Under the proposal — which comes in draft guidance on unique device identification requirements — the term convenience kits applies to the devices if they are intended to remain packaged together and not replaced, substituted, repackaged or sterilized before reaching an end user.
In a final rule published in September 2013, the FDA had stated that medical procedure kits — including orthopedic procedure kits — are convenience kits. However, the agency now has determined that interpretation is not appropriate, since the devices are intended to be removed from their packaging for a surgical procedure.
When a kit is not intended to be altered prior to use, the UDI on the label of the immediate container serves to adequately identify the devices through distribution and use, the FDA explains. However, when the devices are not intended to remain packaged together, the UDI on the label of the immediate container may not follow the group of devices until end use.

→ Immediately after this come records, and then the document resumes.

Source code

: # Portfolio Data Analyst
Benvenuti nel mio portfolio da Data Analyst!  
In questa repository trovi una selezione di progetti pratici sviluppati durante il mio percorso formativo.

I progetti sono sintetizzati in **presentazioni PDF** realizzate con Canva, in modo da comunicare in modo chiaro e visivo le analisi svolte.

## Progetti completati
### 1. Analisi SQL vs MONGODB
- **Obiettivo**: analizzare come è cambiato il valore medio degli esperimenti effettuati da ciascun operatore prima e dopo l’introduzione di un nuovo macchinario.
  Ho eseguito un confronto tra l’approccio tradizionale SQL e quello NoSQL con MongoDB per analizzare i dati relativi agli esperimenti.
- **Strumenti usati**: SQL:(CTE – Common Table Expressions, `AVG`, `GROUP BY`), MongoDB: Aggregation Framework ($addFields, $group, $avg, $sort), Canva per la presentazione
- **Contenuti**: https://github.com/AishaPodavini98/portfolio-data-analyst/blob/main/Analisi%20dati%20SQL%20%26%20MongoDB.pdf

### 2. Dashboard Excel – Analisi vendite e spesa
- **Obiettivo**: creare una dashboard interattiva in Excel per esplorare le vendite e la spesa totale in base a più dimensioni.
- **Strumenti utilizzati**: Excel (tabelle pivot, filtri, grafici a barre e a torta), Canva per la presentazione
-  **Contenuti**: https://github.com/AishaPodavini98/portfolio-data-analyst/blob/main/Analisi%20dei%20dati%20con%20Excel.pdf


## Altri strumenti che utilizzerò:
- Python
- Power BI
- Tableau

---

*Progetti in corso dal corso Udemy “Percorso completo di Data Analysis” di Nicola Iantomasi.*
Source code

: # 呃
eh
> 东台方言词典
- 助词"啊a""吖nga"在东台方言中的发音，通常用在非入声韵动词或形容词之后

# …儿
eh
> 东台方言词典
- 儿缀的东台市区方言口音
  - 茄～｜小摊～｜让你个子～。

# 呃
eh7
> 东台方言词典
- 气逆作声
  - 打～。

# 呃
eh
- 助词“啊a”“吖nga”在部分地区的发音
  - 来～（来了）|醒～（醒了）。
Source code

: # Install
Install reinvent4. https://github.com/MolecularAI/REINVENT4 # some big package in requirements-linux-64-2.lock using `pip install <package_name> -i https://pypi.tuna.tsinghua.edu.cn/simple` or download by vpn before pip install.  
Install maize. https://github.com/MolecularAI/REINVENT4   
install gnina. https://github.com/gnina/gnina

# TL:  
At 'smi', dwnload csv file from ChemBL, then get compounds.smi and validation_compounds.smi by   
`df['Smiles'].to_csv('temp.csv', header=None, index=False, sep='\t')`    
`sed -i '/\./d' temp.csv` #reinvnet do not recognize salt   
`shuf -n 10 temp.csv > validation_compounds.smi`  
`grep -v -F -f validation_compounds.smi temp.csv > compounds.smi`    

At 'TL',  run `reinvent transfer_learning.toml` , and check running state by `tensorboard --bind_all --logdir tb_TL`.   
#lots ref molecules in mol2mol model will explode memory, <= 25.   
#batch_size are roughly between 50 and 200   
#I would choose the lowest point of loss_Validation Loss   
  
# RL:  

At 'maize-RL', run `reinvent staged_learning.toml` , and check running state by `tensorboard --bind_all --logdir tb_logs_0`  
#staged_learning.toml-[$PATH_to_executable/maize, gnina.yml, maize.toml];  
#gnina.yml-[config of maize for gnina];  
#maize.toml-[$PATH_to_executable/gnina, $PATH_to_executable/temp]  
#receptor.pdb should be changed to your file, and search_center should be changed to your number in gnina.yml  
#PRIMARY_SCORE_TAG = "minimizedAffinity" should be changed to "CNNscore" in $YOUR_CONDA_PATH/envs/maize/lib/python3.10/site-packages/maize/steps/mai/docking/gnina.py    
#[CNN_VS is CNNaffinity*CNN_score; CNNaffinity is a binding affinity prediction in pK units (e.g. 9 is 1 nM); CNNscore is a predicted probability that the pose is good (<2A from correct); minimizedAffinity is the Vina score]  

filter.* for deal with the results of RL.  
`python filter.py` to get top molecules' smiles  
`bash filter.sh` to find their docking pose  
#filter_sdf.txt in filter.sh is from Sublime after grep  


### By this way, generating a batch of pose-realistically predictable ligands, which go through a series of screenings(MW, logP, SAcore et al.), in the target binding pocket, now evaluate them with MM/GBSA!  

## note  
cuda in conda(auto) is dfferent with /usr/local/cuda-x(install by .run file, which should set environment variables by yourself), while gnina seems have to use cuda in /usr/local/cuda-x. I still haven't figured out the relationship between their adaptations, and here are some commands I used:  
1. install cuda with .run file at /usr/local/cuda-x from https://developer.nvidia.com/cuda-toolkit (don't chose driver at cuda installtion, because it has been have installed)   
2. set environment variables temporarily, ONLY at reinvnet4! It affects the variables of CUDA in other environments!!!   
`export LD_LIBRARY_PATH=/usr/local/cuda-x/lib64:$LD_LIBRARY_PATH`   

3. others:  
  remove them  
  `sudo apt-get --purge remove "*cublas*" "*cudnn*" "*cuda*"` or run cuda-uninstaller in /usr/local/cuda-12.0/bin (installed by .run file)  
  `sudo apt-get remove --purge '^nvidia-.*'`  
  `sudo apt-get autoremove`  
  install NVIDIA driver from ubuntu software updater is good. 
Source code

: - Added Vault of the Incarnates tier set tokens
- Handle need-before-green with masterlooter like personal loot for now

As a result, prepackaged devices — such as non-sterile orthopedic device trays and reusable devices packaged together — would no longer meet the definition of the term convenience kits. However, first aid kits and anterior cruciate ligament disposable kits would still be considered convenience kits.
“FDA believes that there are significant benefits to requiring UDIs on devices included in medical procedure kits, such as more rapid identification of adverse events and more rapid, more efficient resolution of device recalls involving these devices,” the draft guidance says.